Clarification: Texture Image Orientation

mlimper commented 7 years ago

Hi,

we are currently running into an issue with texture image orientation.

The glTF 2.0 spec says the following: First image pixel (UV coordinates origin) corresponds to the upper left corner of the image. Implementation Note: OpenGL-based implementations must flip Y axis to achieve correct texture sampling.

So, just to get this straight: This means that exporters should store texture images in the typical standard orientation where the lower left corner of the image corresponds to the lower left corner of the UV space - correct? I am asking because this is what usually requires the flip, which the spec expects from the GL implementation.

Here's a simple (Collada) example loaded in MeshLab:

The image is loaded into the UV space "as-is". Meaning, the eye of the duck is still in the upper right corner, as it was in the original image. In this case, the OpenGL-based implementation must flip.

The issue we're observing right now is that exporters start to flip images, or UV coordinates, because runtimes seem to expect them in a non-standard (? at least uncommon) orientation. See, for example, this thread: https://github.com/Kupoman/blendergltf/issues/59

This applies to BabylonJS (at least the version we are using) and Three.js, which seem to expect the images or UVs "upside down": https://threejs.org/examples/webgl_loader_gltf2.html https://threejs.org/examples/js/loaders/GLTF2Loader.js (search for "_texture.flipY = false;")

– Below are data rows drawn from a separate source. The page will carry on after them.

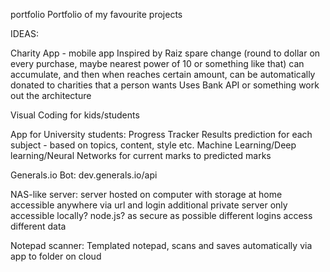 portfolio
Portfolio of my favourite projects













IDEAS:

Charity App - mobile app
Inspired by Raiz
spare change (round to dollar on every purchase, maybe nearest power of 10 or something like that) can accumulate, and then when reaches certain amount, can be automatically donated to charities that a person wants
Uses Bank API or something
work out the architecture





Visual Coding for kids/students









App for University students:
	Progress Tracker
	Results prediction for each subject - based on topics, content, style etc.
	Machine Learning/Deep learning/Neural Networks for current marks to predicted marks







Generals.io Bot:
dev.generals.io/api








NAS-like server:
	server hosted on computer with storage at home
	accessible anywhere via url and login
	additional private server only accessible locally?
	node.js?
	as secure as possible
	different logins access different data


Notepad scanner:
	Templated notepad, scans and saves automatically via app to folder on cloud
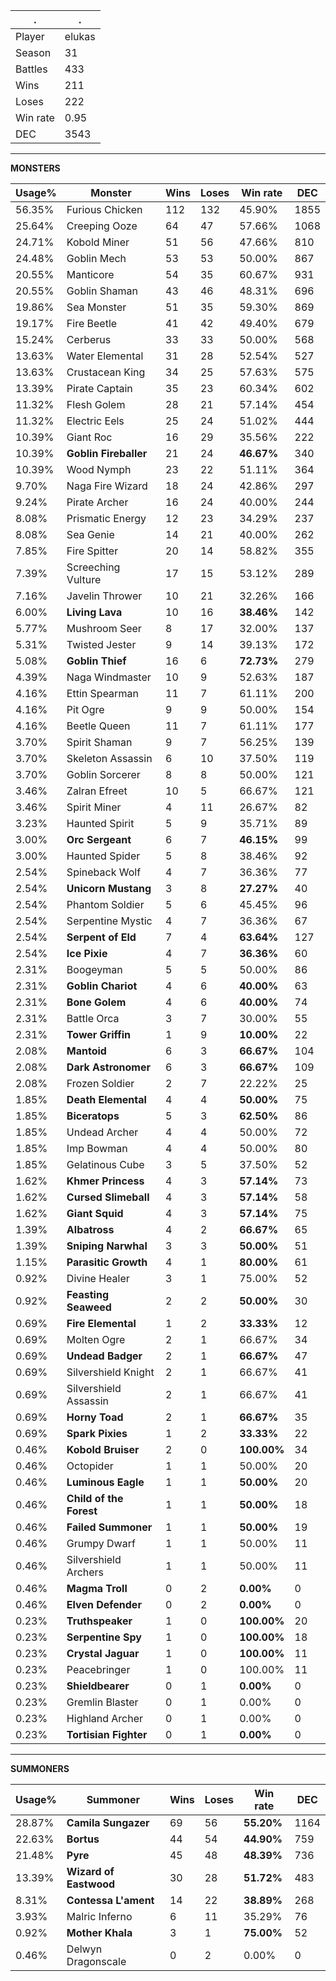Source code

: .|.
|-|-
Player|elukas
Season|31
Battles|433
Wins|211
Loses|222
Win rate|0.95
DEC|3543

---
**MONSTERS**

Usage%|Monster|Wins|Loses|Win rate|DEC|
-|-|-|-|-|-|
56.35%|Furious Chicken|112|132|45.90%|1855|
25.64%|Creeping Ooze|64|47|57.66%|1068|
24.71%|Kobold Miner|51|56|47.66%|810|
24.48%|Goblin Mech|53|53|50.00%|867|
20.55%|Manticore|54|35|60.67%|931|
20.55%|Goblin Shaman|43|46|48.31%|696|
19.86%|Sea Monster|51|35|59.30%|869|
19.17%|Fire Beetle|41|42|49.40%|679|
15.24%|Cerberus|33|33|50.00%|568|
13.63%|Water Elemental|31|28|52.54%|527|
13.63%|Crustacean King|34|25|57.63%|575|
13.39%|Pirate Captain|35|23|60.34%|602|
11.32%|Flesh Golem|28|21|57.14%|454|
11.32%|Electric Eels|25|24|51.02%|444|
10.39%|Giant Roc|16|29|35.56%|222|
10.39%|**Goblin Fireballer**|21|24|**46.67%**|340|
10.39%|Wood Nymph|23|22|51.11%|364|
9.70%|Naga Fire Wizard|18|24|42.86%|297|
9.24%|Pirate Archer|16|24|40.00%|244|
8.08%|Prismatic Energy|12|23|34.29%|237|
8.08%|Sea Genie|14|21|40.00%|262|
7.85%|Fire Spitter|20|14|58.82%|355|
7.39%|Screeching Vulture|17|15|53.12%|289|
7.16%|Javelin Thrower|10|21|32.26%|166|
6.00%|**Living Lava**|10|16|**38.46%**|142|
5.77%|Mushroom Seer|8|17|32.00%|137|
5.31%|Twisted Jester|9|14|39.13%|172|
5.08%|**Goblin Thief**|16|6|**72.73%**|279|
4.39%|Naga Windmaster|10|9|52.63%|187|
4.16%|Ettin Spearman|11|7|61.11%|200|
4.16%|Pit Ogre|9|9|50.00%|154|
4.16%|Beetle Queen|11|7|61.11%|177|
3.70%|Spirit Shaman|9|7|56.25%|139|
3.70%|Skeleton Assassin|6|10|37.50%|119|
3.70%|Goblin Sorcerer|8|8|50.00%|121|
3.46%|Zalran Efreet|10|5|66.67%|121|
3.46%|Spirit Miner|4|11|26.67%|82|
3.23%|Haunted Spirit|5|9|35.71%|89|
3.00%|**Orc Sergeant**|6|7|**46.15%**|99|
3.00%|Haunted Spider|5|8|38.46%|92|
2.54%|Spineback Wolf|4|7|36.36%|77|
2.54%|**Unicorn Mustang**|3|8|**27.27%**|40|
2.54%|Phantom Soldier|5|6|45.45%|96|
2.54%|Serpentine Mystic|4|7|36.36%|67|
2.54%|**Serpent of Eld**|7|4|**63.64%**|127|
2.54%|**Ice Pixie**|4|7|**36.36%**|60|
2.31%|Boogeyman|5|5|50.00%|86|
2.31%|**Goblin Chariot**|4|6|**40.00%**|63|
2.31%|**Bone Golem**|4|6|**40.00%**|74|
2.31%|Battle Orca|3|7|30.00%|55|
2.31%|**Tower Griffin**|1|9|**10.00%**|22|
2.08%|**Mantoid**|6|3|**66.67%**|104|
2.08%|**Dark Astronomer**|6|3|**66.67%**|109|
2.08%|Frozen Soldier|2|7|22.22%|25|
1.85%|**Death Elemental**|4|4|**50.00%**|75|
1.85%|**Biceratops**|5|3|**62.50%**|86|
1.85%|Undead Archer|4|4|50.00%|72|
1.85%|Imp Bowman|4|4|50.00%|80|
1.85%|Gelatinous Cube|3|5|37.50%|52|
1.62%|**Khmer Princess**|4|3|**57.14%**|73|
1.62%|**Cursed Slimeball**|4|3|**57.14%**|58|
1.62%|**Giant Squid**|4|3|**57.14%**|75|
1.39%|**Albatross**|4|2|**66.67%**|65|
1.39%|**Sniping Narwhal**|3|3|**50.00%**|51|
1.15%|**Parasitic Growth**|4|1|**80.00%**|61|
0.92%|Divine Healer|3|1|75.00%|52|
0.92%|**Feasting Seaweed**|2|2|**50.00%**|30|
0.69%|**Fire Elemental**|1|2|**33.33%**|12|
0.69%|Molten Ogre|2|1|66.67%|34|
0.69%|**Undead Badger**|2|1|**66.67%**|47|
0.69%|Silvershield Knight|2|1|66.67%|41|
0.69%|Silvershield Assassin|2|1|66.67%|41|
0.69%|**Horny Toad**|2|1|**66.67%**|35|
0.69%|**Spark Pixies**|1|2|**33.33%**|22|
0.46%|**Kobold Bruiser**|2|0|**100.00%**|34|
0.46%|Octopider|1|1|50.00%|20|
0.46%|**Luminous Eagle**|1|1|**50.00%**|20|
0.46%|**Child of the Forest**|1|1|**50.00%**|18|
0.46%|**Failed Summoner**|1|1|**50.00%**|19|
0.46%|Grumpy Dwarf|1|1|50.00%|11|
0.46%|Silvershield Archers|1|1|50.00%|11|
0.46%|**Magma Troll**|0|2|**0.00%**|0|
0.46%|**Elven Defender**|0|2|**0.00%**|0|
0.23%|**Truthspeaker**|1|0|**100.00%**|20|
0.23%|**Serpentine Spy**|1|0|**100.00%**|18|
0.23%|**Crystal Jaguar**|1|0|**100.00%**|11|
0.23%|Peacebringer|1|0|100.00%|11|
0.23%|**Shieldbearer**|0|1|**0.00%**|0|
0.23%|Gremlin Blaster|0|1|0.00%|0|
0.23%|Highland Archer|0|1|0.00%|0|
0.23%|**Tortisian Fighter**|0|1|**0.00%**|0|

---
**SUMMONERS**

Usage%|Summoner|Wins|Loses|Win rate|DEC|
-|-|-|-|-|-|
28.87%|**Camila Sungazer**|69|56|**55.20%**|1164|
22.63%|**Bortus**|44|54|**44.90%**|759|
21.48%|**Pyre**|45|48|**48.39%**|736|
13.39%|**Wizard of Eastwood**|30|28|**51.72%**|483|
8.31%|**Contessa L'ament**|14|22|**38.89%**|268|
3.93%|Malric Inferno|6|11|35.29%|76|
0.92%|**Mother Khala**|3|1|**75.00%**|52|
0.46%|Delwyn Dragonscale|0|2|0.00%|0|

So, given that those two engines already do it consistently, it could also be that I am getting this wrong? Or are the runtimes indeed missing to flip the texture properly?

Thanks a lot in advance!

@bghgary Can I ask you again about your comments on this?

donmccurdy commented 7 years ago

This was a recent correction to the spec, and I think our implementations and sample models haven't caught up yet.

See also:

mlimper commented 7 years ago

Oh I see, cool - thanks for the quick clarification.

Regarding the spec, the term "First image pixel (UV coordinates origin)" still feels a bit confusing to me - compare the MeshLab screenshot

javagl commented 7 years ago

There should indeed be a test case for this (cf. https://github.com/KhronosGroup/glTF-Sample-Models/issues/82 ). And I also wonder whether the part about the "UV coordinates origin" helps to clarify this. I always thought that the "first image pixel" was the "upper left" one, and that this would rather correspond to texture coordinates (0,1) (and not to the "origin", (0,0)). But this may be a misunderstanding.

mlimper commented 7 years ago

I always thought that the "first image pixel" was the "upper left" one, and that this would rather correspond to texture coordinates (0,1) (and not to the "origin", (0,0)). But this may be a misunderstanding.

Yes, that's what I thought

If it helps and everyone thinks it's a good idea, I can open a PR to adjust the wording, if we find something better. Maybe:

The first image pixel corresponds to the upper left corner of the image. The origin of the UV coordinates (0,0) corresponds to the lower left corner of the image. Implementation Note: OpenGL-based implementations must flip Y axis to achieve correct texture sampling.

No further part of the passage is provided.